You might think, for example, that the best way to improve overall satisfaction would be to focus on those items where your subject group fared worst. In most cases, this will be on the items in the ‘assessment and feedback’ subscale, and it seems that this has been the approach taken by most universities. However, a decade of focussed effort in this area, producing substantial and objectively demonstrable improvements in performance, has brought relatively modest rewards in terms of student satisfaction. Whilst it is true that ‘assessment and feedback’ have shown the greatest improvement over the decade, it remains the area with the lowest levels of satisfaction.
Figure 2: Mean UK student satisfaction, measured using the NSS from 2007 to 2016 (averaged over items 1 to 22)
Source: Authors’ analysis
Back to basics
In our review of NSS we found that the strongest predictor of ‘overall satisfaction’ was ‘organisation and management’ closely followed by ‘teaching quality’. The other subscales, ‘assessment and feedback’, ‘academic support’, ‘learning resources’ and ‘personal development’, were very much less important. So, the university’s recent investment in that prestigious multi-million-pound learning centre, useful as it is in attracting students and showing-off to visiting dignitaries, probably has only a modest impact on your NSS scores.

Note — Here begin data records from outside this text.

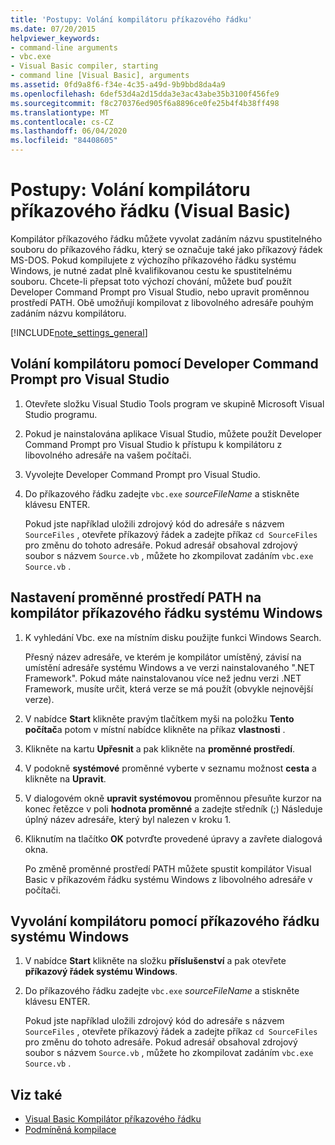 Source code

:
 ```yaml
---
title: 'Postupy: Volání kompilátoru příkazového řádku'
ms.date: 07/20/2015
helpviewer_keywords:
- command-line arguments
- vbc.exe
- Visual Basic compiler, starting
- command line [Visual Basic], arguments
ms.assetid: 0fd9a8f6-f34e-4c35-a49d-9b9bbd8da4a9
ms.openlocfilehash: 6def53d4a2d15dda3e3ac43abe35b3100f456fe9
ms.sourcegitcommit: f8c270376ed905f6a8896ce0fe25b4f4b38ff498
ms.translationtype: MT
ms.contentlocale: cs-CZ
ms.lasthandoff: 06/04/2020
ms.locfileid: "84408605"
---
```

# <a name="how-to-invoke-the-command-line-compiler-visual-basic"></a>Postupy: Volání kompilátoru příkazového řádku (Visual Basic)

Kompilátor příkazového řádku můžete vyvolat zadáním názvu spustitelného souboru do příkazového řádku, který se označuje také jako příkazový řádek MS-DOS. Pokud kompilujete z výchozího příkazového řádku systému Windows, je nutné zadat plně kvalifikovanou cestu ke spustitelnému souboru. Chcete-li přepsat toto výchozí chování, můžete buď použít Developer Command Prompt pro Visual Studio, nebo upravit proměnnou prostředí PATH. Obě umožňují kompilovat z libovolného adresáře pouhým zadáním názvu kompilátoru.

[!INCLUDE[note_settings_general](~/includes/note-settings-general-md.md)]

## <a name="to-invoke-the-compiler-using-the-developer-command-prompt-for-visual-studio"></a>Volání kompilátoru pomocí Developer Command Prompt pro Visual Studio

1. Otevřete složku Visual Studio Tools program ve skupině Microsoft Visual Studio programu.

2. Pokud je nainstalována aplikace Visual Studio, můžete použít Developer Command Prompt pro Visual Studio k přístupu k kompilátoru z libovolného adresáře na vašem počítači.

3. Vyvolejte Developer Command Prompt pro Visual Studio.

4. Do příkazového řádku zadejte `vbc.exe` *sourceFileName* a stiskněte klávesu ENTER.

    Pokud jste například uložili zdrojový kód do adresáře s názvem `SourceFiles` , otevřete příkazový řádek a zadejte příkaz `cd SourceFiles` pro změnu do tohoto adresáře. Pokud adresář obsahoval zdrojový soubor s názvem `Source.vb` , můžete ho zkompilovat zadáním `vbc.exe Source.vb` .

## <a name="to-set-the-path-environment-variable-to-the-compiler-for-the-windows-command-prompt"></a>Nastavení proměnné prostředí PATH na kompilátor příkazového řádku systému Windows

1. K vyhledání Vbc. exe na místním disku použijte funkci Windows Search.

    Přesný název adresáře, ve kterém je kompilátor umístěný, závisí na umístění adresáře systému Windows a ve verzi nainstalovaného ".NET Framework". Pokud máte nainstalovanou více než jednu verzi .NET Framework, musíte určit, která verze se má použít (obvykle nejnovější verze).

2. V nabídce **Start** klikněte pravým tlačítkem myši na položku **Tento počítač**a potom v místní nabídce klikněte na příkaz **vlastnosti** .

3. Klikněte na kartu **Upřesnit** a pak klikněte na **proměnné prostředí**.

4. V podokně **systémové** proměnné vyberte v seznamu možnost **cesta** a klikněte na **Upravit**.

5. V dialogovém okně **upravit systémovou** proměnnou přesuňte kurzor na konec řetězce v poli **hodnota proměnné** a zadejte středník (;) Následuje úplný název adresáře, který byl nalezen v kroku 1.

6. Kliknutím na tlačítko **OK** potvrďte provedené úpravy a zavřete dialogová okna.

     Po změně proměnné prostředí PATH můžete spustit kompilátor Visual Basic v příkazovém řádku systému Windows z libovolného adresáře v počítači.

## <a name="to-invoke-the-compiler-using-the-windows-command-prompt"></a>Vyvolání kompilátoru pomocí příkazového řádku systému Windows

1. V nabídce **Start** klikněte na složku **příslušenství** a pak otevřete **příkazový řádek systému Windows**.

2. Do příkazového řádku zadejte `vbc.exe` *sourceFileName* a stiskněte klávesu ENTER.

     Pokud jste například uložili zdrojový kód do adresáře s názvem `SourceFiles` , otevřete příkazový řádek a zadejte příkaz `cd SourceFiles` pro změnu do tohoto adresáře. Pokud adresář obsahoval zdrojový soubor s názvem `Source.vb` , můžete ho zkompilovat zadáním `vbc.exe Source.vb` .

## <a name="see-also"></a>Viz také

- [Visual Basic Kompilátor příkazového řádku](index.md)
- [Podmíněná kompilace](../../programming-guide/program-structure/conditional-compilation.md)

In summary, what we believe will be most effective, is to teach our students well, and to ensure that our courses are well-organised. This involves teaching to the best of our ability, supporting our colleagues in their teaching, and doing what we can to get our universities to provide us with adequate administrative support. Not glamorous, not likely to inspire the hero-innovator in our souls, but it is advice that has the virtue of being supported by the evidence. Get the basics right, and the gains will follow.
This article is based on a research report by Adrian Burgess and Elisabeth Moores (Department of Psychology, Aston University), and Carl Senior (Department of Psychology, Aston University and University of Gibraltar).